(continued from Part I, posted on 4/3/06)
I do not intend to devalue the sacrifice made by U.S. soldiers in the present war, although the perpetrators of the Abu Ghraib atrocities can go to hell. If we look to history, however, the American public has far less to complain about regarding loss of life in Iraq than it did during the majority of 20th century U.S. wars. Here, Nietzsche’s observations on pain, which I quoted in Part I of this essay (see April 3rd post below), prove most instructive. American citizens, the majority of whom supported the invasion of Iraq at its outset, have become the “hysterical bluestockings” of whom Nietzsche writes. The subjective pain that our nation feels today, after 2,322 casualties, far outstrips the pain felt by the United States after losing 300,000 troops by V-E Day in 1945.

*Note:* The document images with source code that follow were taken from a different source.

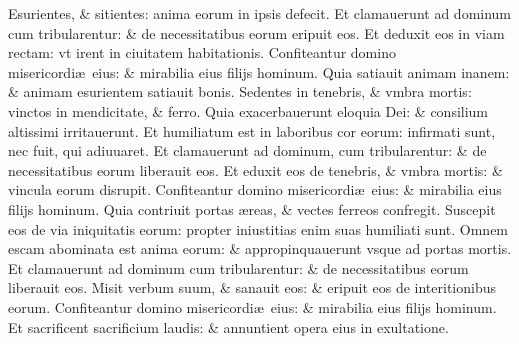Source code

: \documentclass[a5paper,10pt]{book}
\def\ae{æ}
\begin{document}
\begin{multicols*}{2}
\newline \color{red} E\color{black}surientes, \& sitientes: anima eorum in ipsis defecit.
\newline \color{red} E\color{black}t clamauerunt ad dominum cum tribularentur: \& de necessitatibus eorum eripuit eos.
\newline \color{red} E\color{black}t deduxit eos in viam rectam: vt irent in ciuitatem habitationis.
\newline \color{red} C\color{black}onfiteantur domino misericordi\ae \ eius: \& mirabilia eius filijs hominum.
\newline \color{red} Q\color{black}uia satiauit animam inanem: \& animam esurientem satiauit bonis.
\newline \color{red} S\color{black}edentes in tenebris, \& vmbra mortis: vinctos in mendicitate, \& ferro.
\newline \color{red} Q\color{black}uia exacerbauerunt eloquia Dei: \& consilium altissimi irritauerunt.
\newline \color{red} E\color{black}t humiliatum est in laboribus cor eorum: infirmati sunt, nec fuit, qui adiuuaret.
\newline \color{red} E\color{black}t clamauerunt ad dominum, cum tribularentur: \& de necessitatibus eorum liberauit eos.
\newline \color{red} E\color{black}t eduxit eos de tenebris, \& vmbra mortis: \& vincula eorum disrupit.
\newline \color{red} C\color{black}onfiteantur domino misericordi\ae \ eius: \& mirabilia eius filijs hominum.
\newline \color{red} Q\color{black}uia contriuit portas \ae reas, \& vectes ferreos confregit.
\newline \color{red} S\color{black}uscepit eos de via iniquitatis eorum: propter iniustitias enim suas humiliati sunt.
\newline \color{red} O\color{black}mnem escam abominata est anima eorum: \& appropinquauerunt vsque ad portas mortis.
\newline \color{red} E\color{black}t clamauerunt ad dominum cum tribularentur: \& de necessitatibus eorum liberauit eos.
\newline \color{red} M\color{black}isit verbum suum, \& sanauit eos: \& eripuit eos de interitionibus eorum.
\newline \color{red} C\color{black}onfiteantur domino misericordi\ae \ eius: \& mirabilia eius filijs hominum.
\newline \color{red} E\color{black}t sacrificent sacrificium laudis: \& annuntient opera eius in exultatione.

\end{multicols*}
\end{document}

One could argue, of course, that our involvement in the sequel to the Great War was unassailably just, that in 1945 we defeated the most evil regime of the 20th century, and that the more or less traditional style of warfare waged against the Nazis allowed Americans in combat and on the home front to see victory so clearly they could grasp it. But these objections point to other developments in America’s liberal-democratic consciousness that come into sharp focus under the lens of The Genealogy of Morals. Most glaringly, the United States has developed an extensive case of bad conscience, including distrust of its own motives among citizens in liberal hotbeds and an inability to fulfill the promises it makes due to a growing public distaste for both inflicting and receiving suffering. (When I say that the American public has distaste for suffering, I mean not only peace-advocating leftists but also the sort of upper-middle class conservative fraternity brother whose pro-military convictions would surely wilt if a draft were to intervene between him and his career as a financial analyst.)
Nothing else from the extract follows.